## TASK INSTRUCTIONS
Retype exactly the lines that run from the line with "### Pyodide 的 JavaScript 代理" to the final line of the entries, keeping both ends and nothing else.

Records from a dataset
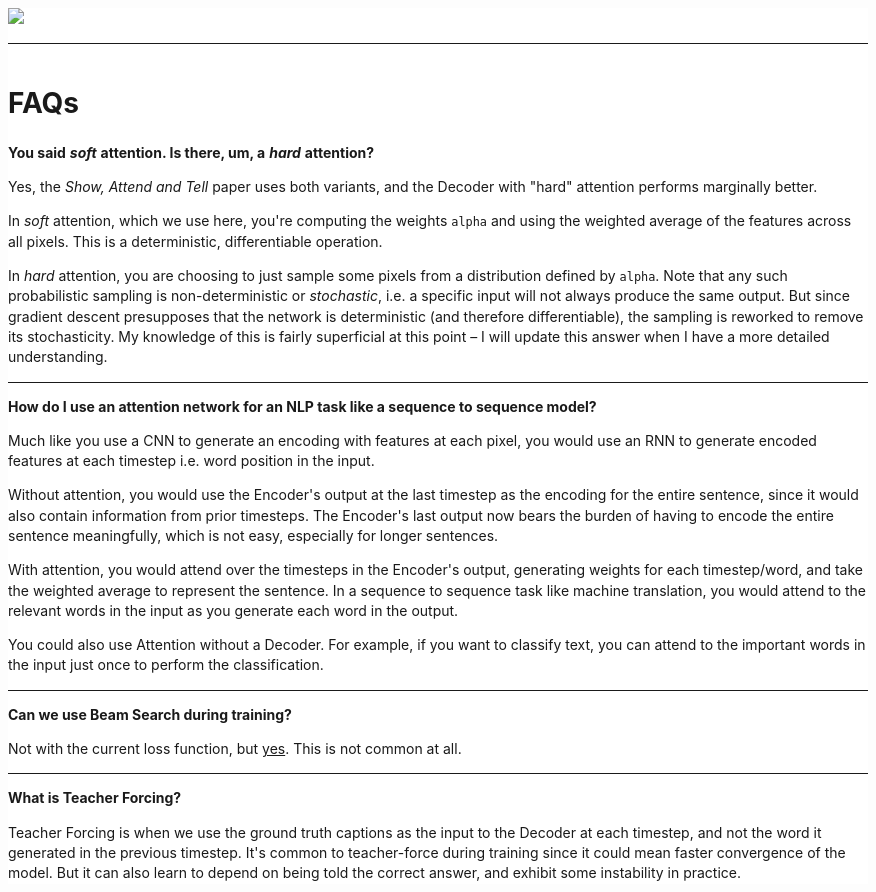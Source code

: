 ![](./img/tommy.png)

---

# FAQs

**You said** **_soft_** **attention. Is there, um, a** **_hard_** **attention?**

Yes, the _Show, Attend and Tell_ paper uses both variants, and the Decoder with "hard" attention performs marginally better.

In _soft_ attention, which we use here, you're computing the weights `alpha` and using the weighted average of the features across all pixels. This is a deterministic, differentiable operation.

In _hard_ attention, you are choosing to just sample some pixels from a distribution defined by `alpha`. Note that any such probabilistic sampling is non-deterministic or _stochastic_, i.e. a specific input will not always produce the same output. But since gradient descent presupposes that the network is deterministic (and therefore differentiable), the sampling is reworked to remove its stochasticity. My knowledge of this is fairly superficial at this point – I will update this answer when I have a more detailed understanding.

---

**How do I use an attention network for an NLP task like a sequence to sequence model?**

Much like you use a CNN to generate an encoding with features at each pixel, you would use an RNN to generate encoded features at each timestep i.e. word position in the input.

Without attention, you would use the Encoder's output at the last timestep as the encoding for the entire sentence, since it would also contain information from prior timesteps. The Encoder's last output now bears the burden of having to encode the entire sentence meaningfully, which is not easy, especially for longer sentences.

With attention, you would attend over the timesteps in the Encoder's output, generating weights for each timestep/word, and take the weighted average to represent the sentence. In a sequence to sequence task like machine translation, you would attend to the relevant words in the input as you generate each word in the output.

You could also use Attention without a Decoder. For example, if you want to classify text, you can attend to the important words in the input just once to perform the classification.

---

**Can we use Beam Search during training?**

Not with the current loss function, but [yes](https://arxiv.org/abs/1606.02960). This is not common at all.

---

**What is Teacher Forcing?**

Teacher Forcing is when we use the ground truth captions as the input to the Decoder at each timestep, and not the word it generated in the previous timestep. It's common to teacher-force during training since it could mean faster convergence of the model. But it can also learn to depend on being told the correct answer, and exhibit some instability in practice.
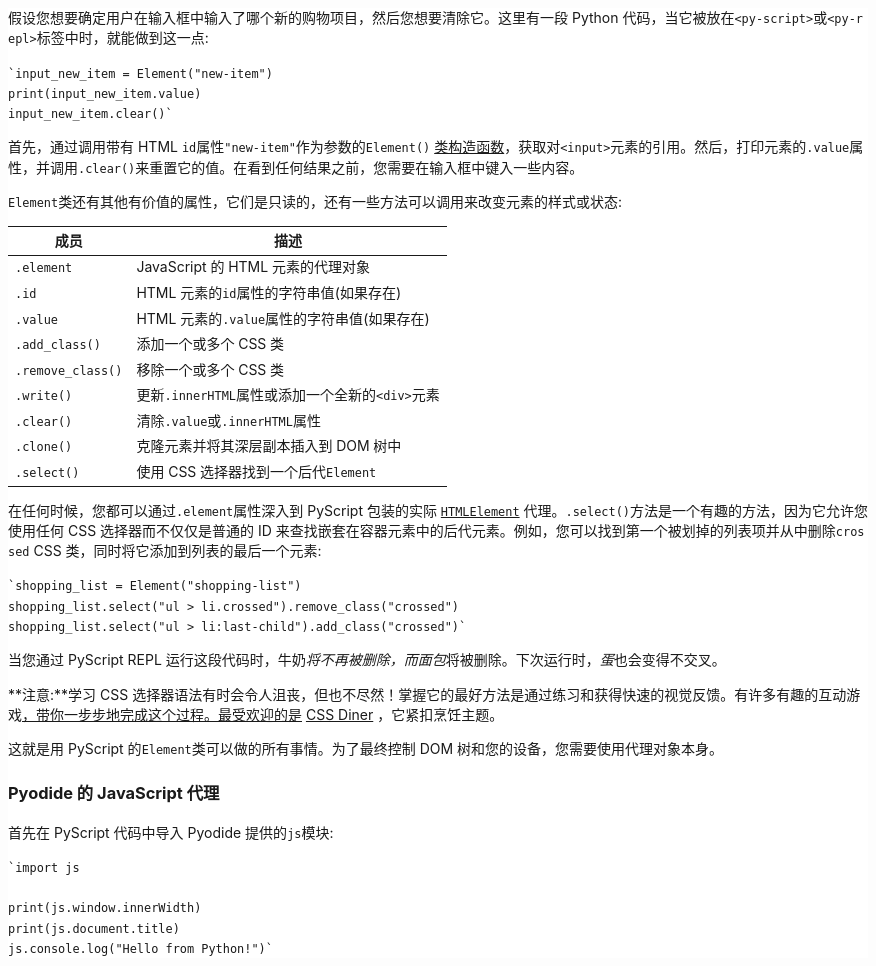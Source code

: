 假设您想要确定用户在输入框中输入了哪个新的购物项目，然后您想要清除它。这里有一段 Python 代码，当它被放在`<py-script>`或`<py-repl>`标签中时，就能做到这一点:

```
`input_new_item = Element("new-item")
print(input_new_item.value)
input_new_item.clear()` 
```

首先，通过调用带有 HTML `id`属性`"new-item"`作为参数的`Element()` [类构造函数](https://realpython.com/python-class-constructor/)，获取对`<input>`元素的引用。然后，打印元素的`.value`属性，并调用`.clear()`来重置它的值。在看到任何结果之前，您需要在输入框中键入一些内容。

`Element`类还有其他有价值的属性，它们是只读的，还有一些方法可以调用来改变元素的样式或状态:

| 成员 | 描述 |
| --- | --- |
| `.element` | JavaScript 的 HTML 元素的代理对象 |
| `.id` | HTML 元素的`id`属性的字符串值(如果存在) |
| `.value` | HTML 元素的`.value`属性的字符串值(如果存在) |
| `.add_class()` | 添加一个或多个 CSS 类 |
| `.remove_class()` | 移除一个或多个 CSS 类 |
| `.write()` | 更新`.innerHTML`属性或添加一个全新的`<div>`元素 |
| `.clear()` | 清除`.value`或`.innerHTML`属性 |
| `.clone()` | 克隆元素并将其深层副本插入到 DOM 树中 |
| `.select()` | 使用 CSS 选择器找到一个后代`Element` |

在任何时候，您都可以通过`.element`属性深入到 PyScript 包装的实际 [`HTMLElement`](https://developer.mozilla.org/en-US/docs/Web/API/HTMLElement) 代理。`.select()`方法是一个有趣的方法，因为它允许您使用任何 CSS 选择器而不仅仅是普通的 ID 来查找嵌套在容器元素中的后代元素。例如，您可以找到第一个被划掉的列表项并从中删除`crossed` CSS 类，同时将它添加到列表的最后一个元素:

```
`shopping_list = Element("shopping-list")
shopping_list.select("ul > li.crossed").remove_class("crossed")
shopping_list.select("ul > li:last-child").add_class("crossed")` 
```

当您通过 PyScript REPL 运行这段代码时，牛奶*将不再被删除，而面包*将被删除。下次运行时，*蛋*也会变得不交叉。

**注意:**学习 CSS 选择器语法有时会令人沮丧，但也不尽然！掌握它的最好方法是通过练习和获得快速的视觉反馈。有许多有趣的互动游戏[，带你一步步地完成这个过程。最受欢迎的是](https://medium.com/geekculture/learn-css-by-playing-games-cf70a79a38) [CSS Diner](https://flukeout.github.io/) ，它紧扣烹饪主题。

这就是用 PyScript 的`Element`类可以做的所有事情。为了最终控制 DOM 树和您的设备，您需要使用代理对象本身。

### Pyodide 的 JavaScript 代理

首先在 PyScript 代码中导入 Pyodide 提供的`js`模块:

```
`import js

print(js.window.innerWidth)
print(js.document.title)
js.console.log("Hello from Python!")` 
```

## EXPECTED OUTPUT
### Pyodide 的 JavaScript 代理

首先在 PyScript 代码中导入 Pyodide 提供的`js`模块:

```
`import js

print(js.window.innerWidth)
print(js.document.title)
js.console.log("Hello from Python!")` 
```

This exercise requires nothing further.